** SOURCE DATA follows **

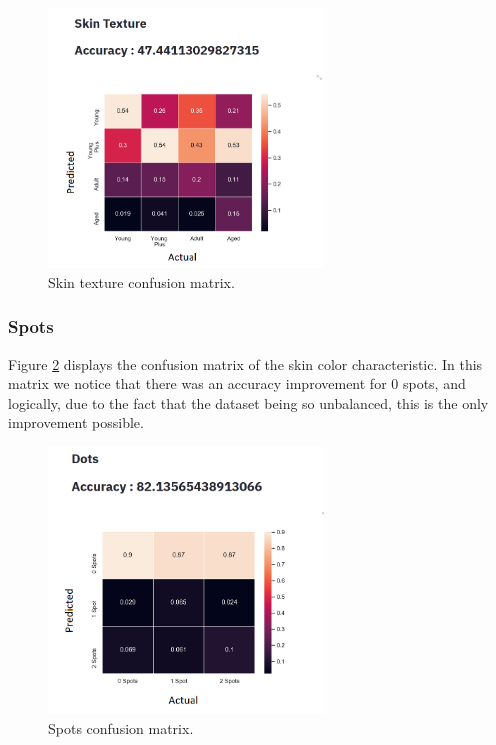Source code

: \documentclass[12pt,a4paper,oneside]{memoir}
\begin{document}
\begin{figure}[H]
\centering
\includegraphics[width=0.65\textwidth]{images/skin_star_texture.png}
\caption{Skin texture confusion matrix.}
\centering
\label{fig:skin_star_texture}
\end{figure}



\subsubsection{Spots}
Figure \ref{fig:dots} displays the confusion matrix of the skin color characteristic. In this matrix we notice that there was an accuracy improvement for 0 spots, and logically, due to the fact that the dataset being so unbalanced, this is the only improvement possible.

\begin{figure}[H]
\centering
\includegraphics[width=0.65\textwidth]{images/dots_star.png}
\caption{Spots confusion matrix.}
\centering
\label{fig:dots}
\end{figure}
\end{document}
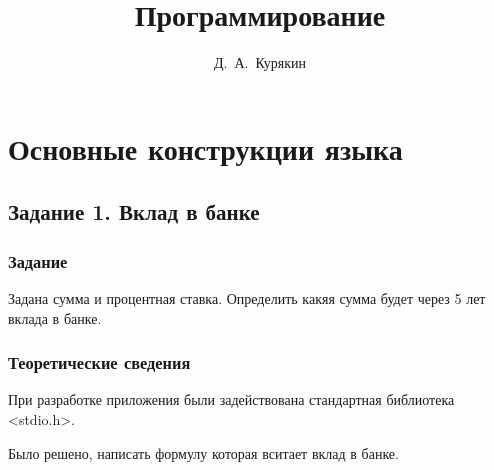 \documentclass[12pt,a4paper]{report}
\author{Д.~А.~Курякин}
\title{Программирование}
\begin{document}
\maketitle
\tableofcontents{}

\chapter{Основные конструкции языка}

\section{Задание 1. Вклад в банке}
\subsection{Задание}
\hspace{\parindent}
Задана сумма и процентная ставка. Определить какяя сумма будет через 5 лет вклада в банке. 
\subsection{Теоретические сведения}

\hspace{\parindent}
При разработке приложения были задействована стандартная библиотека <stdio.h>. 

\hspace{\parindent}
Было решено, написать формулу которая вситает вклад в банке.
\end{document}
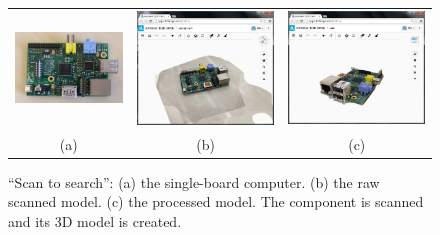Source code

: \begin{figure}
\begin{center}
\begin{tabular}{ccc}   %
   \includegraphics[height=0.23\columnwidth]{input_pi_photo_scantosearch_test}& 
   \includegraphics[height=0.23\columnwidth]{input_pi_rawscanned_scantosearch_test}&
   \includegraphics[height=0.23\columnwidth]{input_pi_scanned_scantosearch_test}\\
   (a) & (b) & (c)
\end{tabular}
\caption{``Scan to search'': (a) the single-board computer. (b) the raw scanned model. (c) the processed model. The component is scanned and its 3D model is created. } 
  \label{scantosearchtest_pi_scanning}
\end{center}
\end{figure}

** End of SOURCE DATA **

WORK INSTRUCTION: Go through the records above, find every line with the word "columnwidth", and list those lines.

EXPECTED ANSWER:
   \includegraphics[height=0.23\columnwidth]{input_pi_photo_scantosearch_test}& 
   \includegraphics[height=0.23\columnwidth]{input_pi_rawscanned_scantosearch_test}&
   \includegraphics[height=0.23\columnwidth]{input_pi_scanned_scantosearch_test}\\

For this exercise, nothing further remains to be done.